William Miller was a Scottish engraver. His artwork was created to accompany other people’s writings, and, as often as not, from the drawings of other people as well. This amazing image of Lochnaw Castle is from the Memoirs of Sir Andrew Agnew, by Thomas M’Crie. The engraving was from a drawing by R. K. Greville.

Lochnaw Castle: William Miller’s engraving of R. K. Greville’s Lochnaw Castle.; castle; engravings; William Miller

The Temple of Minerva and the Ancient Sarcophagi are from Select Views In Greece With Classical Illustrations, by Hugh William Williams, who also did the drawings that the engravings were based on.

Ancient sarcophagi Temple of Minerva

His engraving of W. Linton’s drawing of Delos could just as well be Tolkien’s Last Home of the Elves. His Faeries on the Seashore (after W. Danby) is otherworldly—helped along, no doubt, by the fact that it’s an engraving, but the engraver’s skill and artistic talent show.

Engravings, while they reproduced other pieces of art, were difficult, time-consuming pieces of art themselves. Good plates could take years to engrave.

I have not yet used any of these images in adventures or lore books, but I can’t imaging that, at least, the Temple of Minerva or the Ancient Sarcophagi won’t inspire some use. The ancient sarcophagi look like something you might see in the cold waste on the Road to the First City of Man…

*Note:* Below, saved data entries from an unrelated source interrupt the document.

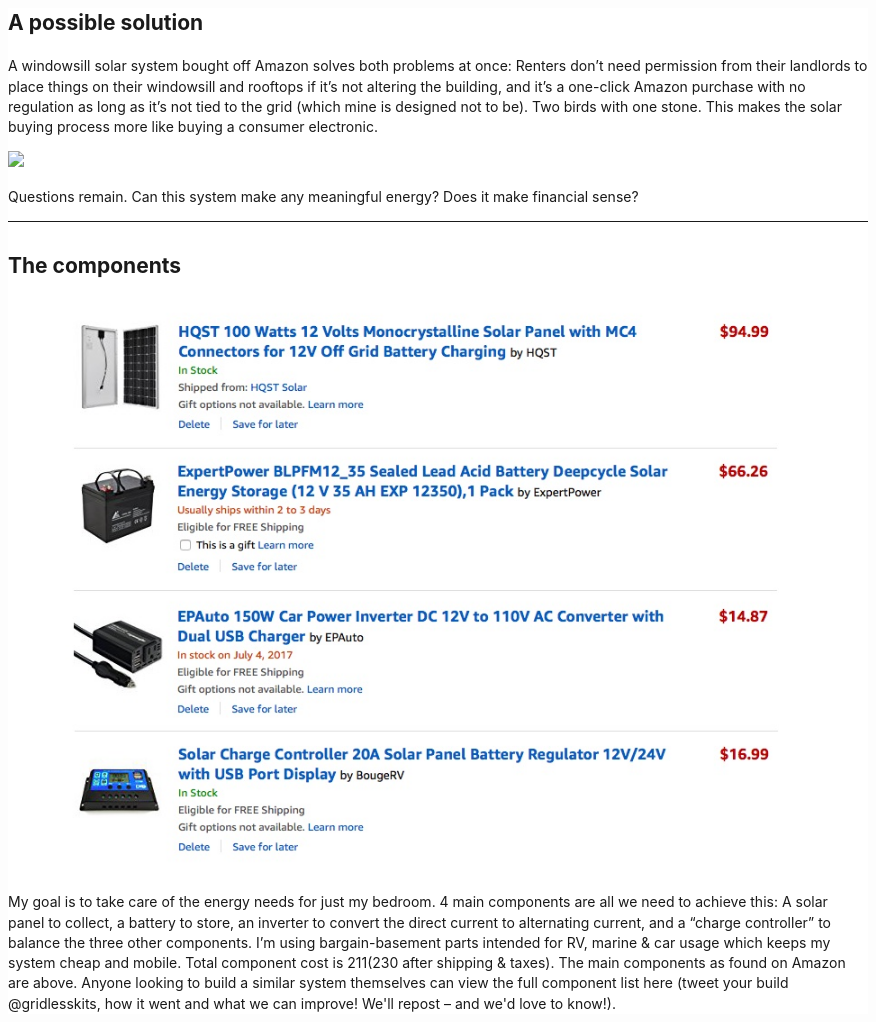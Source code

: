 
## A possible solution

A windowsill solar system bought off Amazon solves both problems at once: Renters don’t need permission from their landlords to place things on their windowsill and rooftops if it’s not altering the building, and it’s a one-click Amazon purchase with no regulation as long as it’s not tied to the grid (which mine is designed not to be). Two birds with one stone. This makes the solar buying process more like buying a consumer electronic.

![](/assets/200/TEASER.jpg)

Questions remain. Can this system make any meaningful energy? Does it make financial sense?

---

## The components

![](/assets/200/AMAZON.jpg)

My goal is to take care of the energy needs for just my bedroom. 4 main components are all we need to achieve this: A solar panel to collect, a battery to store, an inverter to convert the direct current to alternating current, and a “charge controller” to balance the three other components. I’m using bargain-basement parts intended for RV, marine & car usage which keeps my system cheap and mobile. Total component cost is $211 ($230 after shipping & taxes). The main components as found on Amazon are above. Anyone looking to build a similar system themselves can view the full component list here (tweet your build @gridlesskits, how it went and what we can improve! We'll repost – and we'd love to know!).

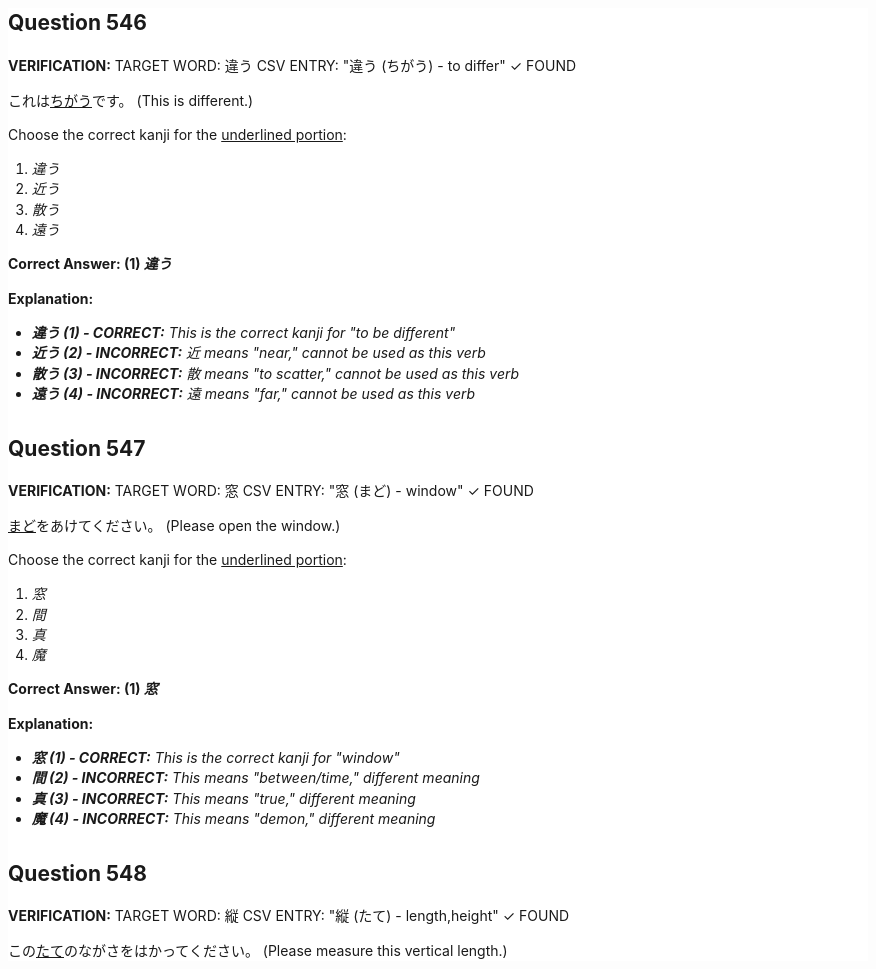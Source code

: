 ## Question 546

**VERIFICATION:**
TARGET WORD: 違う
CSV ENTRY: "違う (ちがう) - to differ" ✓ FOUND

これは<u>ちがう</u>です。
(This is different.)

Choose the correct kanji for the <u>underlined portion</u>:

1. *違う*
2. *近う*
3. *散う*
4. *遠う*

**Correct Answer: (1) *違う***

**Explanation:**
- ***違う (1) - CORRECT:** This is the correct kanji for "to be different"*
- ***近う (2) - INCORRECT:** 近 means "near," cannot be used as this verb*
- ***散う (3) - INCORRECT:** 散 means "to scatter," cannot be used as this verb*
- ***遠う (4) - INCORRECT:** 遠 means "far," cannot be used as this verb*

## Question 547

**VERIFICATION:**
TARGET WORD: 窓
CSV ENTRY: "窓 (まど) - window" ✓ FOUND

<u>まど</u>をあけてください。
(Please open the window.)

Choose the correct kanji for the <u>underlined portion</u>:

1. *窓*
2. *間*
3. *真*
4. *魔*

**Correct Answer: (1) *窓***

**Explanation:**
- ***窓 (1) - CORRECT:** This is the correct kanji for "window"*
- ***間 (2) - INCORRECT:** This means "between/time," different meaning*
- ***真 (3) - INCORRECT:** This means "true," different meaning*
- ***魔 (4) - INCORRECT:** This means "demon," different meaning*

## Question 548

**VERIFICATION:**
TARGET WORD: 縦
CSV ENTRY: "縦 (たて) - length,height" ✓ FOUND

この<u>たて</u>のながさをはかってください。
(Please measure this vertical length.)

Inspirational art: Caspar David Friedrich—Saturday, May 30th, 2015

Inspirational art can really set the tone for a book or adventure. When I went looking for good fantasy art on Wikimedia Commons, the art of Caspar David Friedrich really stood out. His Wanderer in the Sea of Fog was so inspirational I used it as the first image in the Gods & Monsters rulebook: an adventurer, about to set off into the unknown, surveying the visible world before descending into the mist.

The wanderer above the sea of fog: Also known as Wanderer Above the Mist, composed in 1818 by German Romantic artist Caspar David Friedrich.; Caspar David Friedrich

This is not the summit of his journey. It is only the beginning.

Other paintings I’ve used for various Gods & Monsters books are his Juno Temple, Cemetery Entrance, Monastery Ruins, Chalk Cliffs on Rügen, and, I think, the Abbey in the Oakwood. He has many more.

Two that really inspire me, though, are his Cross beside the Baltic and Man and woman contemplating the moon.

I strongly suspect that the cross partly inspired the cross in the snow in Song of Tranquility from Fight On! #7.

And doesn’t that tree look like it’s about to attack our contemplative moon-watchers?